**Work request**
Down to the last line below, repeat the entries word for word and drop the pictures.

**Task inputs**

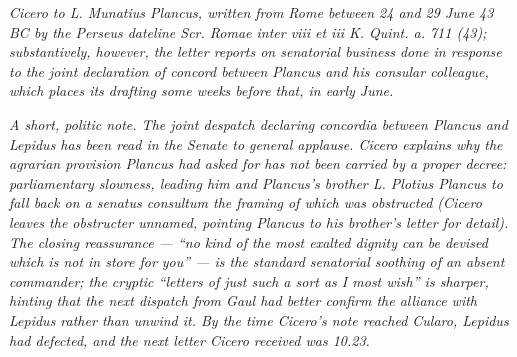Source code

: 
\textit{Cicero to L. Munatius Plancus, written from Rome
between 24 and 29 June 43 BC by the Perseus dateline
\textit{Scr. Romae inter viii et iii K. Quint. a. 711 (43)};
substantively, however, the letter reports on senatorial
business done in response to the joint declaration of
concord between Plancus and his consular colleague,
which places its drafting some weeks before that, in
early June.}

\textit{A short, politic note. The joint despatch
declaring \textit{concordia} between Plancus and Lepidus
has been read in the Senate to general applause. Cicero
explains why the agrarian provision Plancus had asked
for has not been carried by a proper decree: parliamentary
slowness, leading him and Plancus's brother L. Plotius
Plancus to fall back on a senatus consultum the framing
of which was obstructed (Cicero leaves the obstructer
unnamed, pointing Plancus to his brother's letter for
detail). The closing reassurance --- ``no kind of the
most exalted dignity can be devised which is not in store
for you'' --- is the standard senatorial soothing of an
absent commander; the cryptic ``letters of just such a
sort as I most wish'' is sharper, hinting that the next
dispatch from Gaul had better confirm the alliance with
Lepidus rather than unwind it. By the time Cicero's note
reached Cularo, Lepidus had defected, and the next
letter Cicero received was 10.23.}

**Task response**
Source code

: 
\textit{Cicero to L. Munatius Plancus, written from Rome
between 24 and 29 June 43 BC by the Perseus dateline
\textit{Scr. Romae inter viii et iii K. Quint. a. 711 (43)};
substantively, however, the letter reports on senatorial
business done in response to the joint declaration of
concord between Plancus and his consular colleague,
which places its drafting some weeks before that, in
early June.}

\textit{A short, politic note. The joint despatch
declaring \textit{concordia} between Plancus and Lepidus
has been read in the Senate to general applause. Cicero
explains why the agrarian provision Plancus had asked
for has not been carried by a proper decree: parliamentary
slowness, leading him and Plancus's brother L. Plotius
Plancus to fall back on a senatus consultum the framing
of which was obstructed (Cicero leaves the obstructer
unnamed, pointing Plancus to his brother's letter for
detail). The closing reassurance --- ``no kind of the
most exalted dignity can be devised which is not in store
for you'' --- is the standard senatorial soothing of an
absent commander; the cryptic ``letters of just such a
sort as I most wish'' is sharper, hinting that the next
dispatch from Gaul had better confirm the alliance with
Lepidus rather than unwind it. By the time Cicero's note
reached Cularo, Lepidus had defected, and the next
letter Cicero received was 10.23.}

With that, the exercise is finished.